3.        Prithika Balakrishnan & Kelly Dugan staff members of the Local 2 Hotel Employee & Restaurant Employees Union:  Ms. Balakrishnan & Dugan gave an update on the status of 14 hotels & also asked the commission to endorse the boycott.  Local 2 is the largest private sector union in SF.  They have 13,000 members in SF & San Mateo County that are in the hotel & restaurant industry.  They represent 85% of the hotel workers in SF.  Most of the workers are immigrants.  Their contract expired in August & was in negotiations since July. The 14 hotels represent about 4,000 workers.  On Oct 4th, hotels went on strike for 2 weeks. The strike ended because of the support from the community.  There was a 60-day period that there will be no strike & no lockout period.  Individual supervisors have supported this boycott.  They have a written Boycott endorsement statement for the Immigrant Rights Commission to support.  These are a few supporters who supported the boycott endorsement: Democratic Central Committee, Asian Law Caucus, Harvey Milk Club, City Attorney Dennis Herrera, half of the Board of Supervisors, Assemblymen Yee & various clergy members who supported this boycott.  Here are a couple of items that they are asking for: they would like a 50-cent increase per an hour for non-tipped & 30 cent increase for tipped employees. The employer wants to transfer more of the cost of Health insurance to the employee.  Pension increases the eligibility & certain classification of employees; this would make it impossible to keep their benefits throughout the year. Commissioner Escobedo added an amendment to the boycott endorsement: Immigrant worker are particularly impacted by this labor dispute in San Francisco.  It is in the best interest of the immigrant community and all of the individuals and families who live and work in the Bay Area to support the workers of the fourteen hotels who are engaged in this labor dispute.  Commissioner Escobedo made a motion to adopt this boycott endorsement, which was second by Commissioner Ow.

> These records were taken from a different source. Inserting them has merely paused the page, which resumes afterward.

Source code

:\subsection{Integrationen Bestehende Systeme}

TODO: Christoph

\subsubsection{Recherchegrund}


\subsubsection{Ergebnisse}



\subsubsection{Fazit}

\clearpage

IV.              Muni Complaint:  Annette Williams & Joe Speaks- Commissioner Escobedo had a few questions on the response letter.  There is currently one transitional employee in the office.  There are temporary employees who are bilingual.  The commission would like a copy of the list & also a copy of the memo.  BART is the lead agency that is doing the translations because it’s a regional wide program.  Muni has an obligation to translate the discount card forms & brochures in Spanish & Chinese.  Muni is pushing BART to get this translate.  
Joe Speaks with MTA- Submitted the late compliance plan to the Commission.  They lost their Spanish internal translator in their communications department.  They do contract out the materials to translation agencies.  They do have a Spanish part timer on the passenger services line.  They have held on to the internal Chinese translator.  The Program & Access will draft an appropriate response.  This will be placed on the agenda to determine if they are incompliance.

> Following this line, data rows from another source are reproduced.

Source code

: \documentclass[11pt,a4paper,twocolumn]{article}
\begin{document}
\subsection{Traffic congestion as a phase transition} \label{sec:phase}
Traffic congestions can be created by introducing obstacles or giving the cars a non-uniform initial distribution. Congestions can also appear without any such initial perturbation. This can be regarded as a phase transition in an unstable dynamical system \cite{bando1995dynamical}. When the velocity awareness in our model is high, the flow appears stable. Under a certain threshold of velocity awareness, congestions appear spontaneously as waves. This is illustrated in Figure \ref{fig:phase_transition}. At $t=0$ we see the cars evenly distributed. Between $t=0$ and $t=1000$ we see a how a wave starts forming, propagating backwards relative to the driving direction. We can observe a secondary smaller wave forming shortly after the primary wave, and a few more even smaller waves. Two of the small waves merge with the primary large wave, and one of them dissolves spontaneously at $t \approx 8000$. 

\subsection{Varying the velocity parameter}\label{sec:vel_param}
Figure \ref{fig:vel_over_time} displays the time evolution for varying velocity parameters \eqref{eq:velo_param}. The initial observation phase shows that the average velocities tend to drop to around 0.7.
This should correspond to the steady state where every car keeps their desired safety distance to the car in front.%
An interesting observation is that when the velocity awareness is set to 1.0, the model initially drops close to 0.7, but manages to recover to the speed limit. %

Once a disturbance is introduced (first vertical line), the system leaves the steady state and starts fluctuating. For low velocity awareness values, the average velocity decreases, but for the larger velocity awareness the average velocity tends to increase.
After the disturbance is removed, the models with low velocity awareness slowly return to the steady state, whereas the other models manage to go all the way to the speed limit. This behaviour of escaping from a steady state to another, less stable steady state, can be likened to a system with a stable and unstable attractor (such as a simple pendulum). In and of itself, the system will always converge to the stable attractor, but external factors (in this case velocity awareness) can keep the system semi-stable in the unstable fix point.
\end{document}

V.                 Bylaws: continue for next meeting.

VI.              Directors Report:
Asian Pacific American Heritage Month Celebration:
This year the Mayor plans to have a ceremony to proclaim Asian Pacific American Heritage Month on May 2nd here in City Hall. There will be a reception to follow.  Mr. Pham informed Darlene Chiu that the Immigrant Rights Commission wants to join the Mayor and the City in this celebration.  He will follow up with Darlene & keep everyone informed of the development.
Meeting:  On March 29th, he joined with Bill Lee to meet with Will Sanchez, the newly appointed Special Counsel and Sarah DeCosse, Senior Trail Attorney of the Office of Special Counsel for Immigrant-Related Unfair Employment Practices of the US Department of Justice in Washington, DC.  The purpose of this meeting is to discuss related issues about the discrimination in the area of employment for the immigrants.  He will assist the City as much as he can to reach out to the immigrant residents here in San Francisco.

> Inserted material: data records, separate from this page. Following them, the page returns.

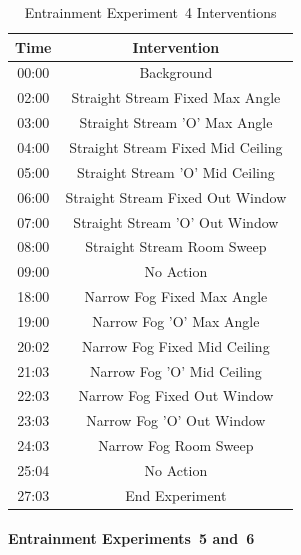 \documentclass[12pt,oneside]{book}
\begin{document}
\begin{table}[H]
	\centering
	\caption{Entrainment Experiment~4 Interventions}
	\begin{tabular}{|c|c|} 
		\hline
 		Time 	& 	Intervention 	\\ \hline \hline
 		00:00	&	Background 	\\ \hline
		02:00	&	Straight Stream Fixed Max Angle 	\\ \hline
		03:00	&	Straight Stream 'O' Max Angle 	\\ \hline
		04:00	&	Straight Stream Fixed Mid Ceiling 	\\ \hline
		05:00	&	Straight Stream 'O' Mid Ceiling 	\\ \hline
		06:00	&	Straight Stream Fixed Out Window 	\\ \hline
		07:00	&	Straight Stream 'O' Out Window 	\\ \hline
		08:00	&	Straight Stream Room Sweep 	\\ \hline
		09:00	&	No Action 	\\ \hline
		18:00	&	Narrow Fog Fixed Max Angle 	\\ \hline
		19:00	&	Narrow Fog 'O' Max Angle 	\\ \hline
		20:02	&	Narrow Fog Fixed Mid Ceiling 	\\ \hline
		21:03	&	Narrow Fog 'O' Mid Ceiling 	\\ \hline
		22:03	&	Narrow Fog Fixed Out Window 	\\ \hline
		23:03	&	Narrow Fog 'O' Out Window 	\\ \hline
		24:03	&	Narrow Fog Room Sweep 	\\ \hline
		25:04	&	No Action 	\\ \hline
		27:03	&	End Experiment 	\\ \hline
	\end{tabular}
	\label{Table:EntExp4_Interventions}
\end{table}

\FloatBarrier

\paragraph{Entrainment Experiments~5 and~6} \mbox{}

\end{document}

On March 31st, Bill Lee & Mr. Pham met with Wallie Doerge, Diana Bean of the Office of the Visa Services & Glen Keiser of the Office of Children Issues of the US Department of State in Washington, DC.  They discuss important issues related to the visa in light of the post Sept. 11 & Patriot Act.  This meeting is a new effort of the State Department to do outreach to the local governments about the visa issues.
Activities:  On March 21st, Mr. Pham attended a community forum with Mr. Michael Marine, US Ambassador to Vietnam.  During the forum, Mr. Marine talked about trade, economic developments, public health, human rights & exchange culture programs in Vietnam & the US efforts to enhance the relationship between two countries. 
Day Labor Program Contract:  The contract still needs to get approval from the Office of Contract Administration.  After approval, the check will be issued to La Raza Central Legal.

II.       Approval of minutes for March 14th: Commissioner Haile moved to approve the minutes & second by Commissioner Ow.  The Commission unanimously adopted the minutes.

Adjournment:            The Commission meeting was adjourned at 7:00 p.m.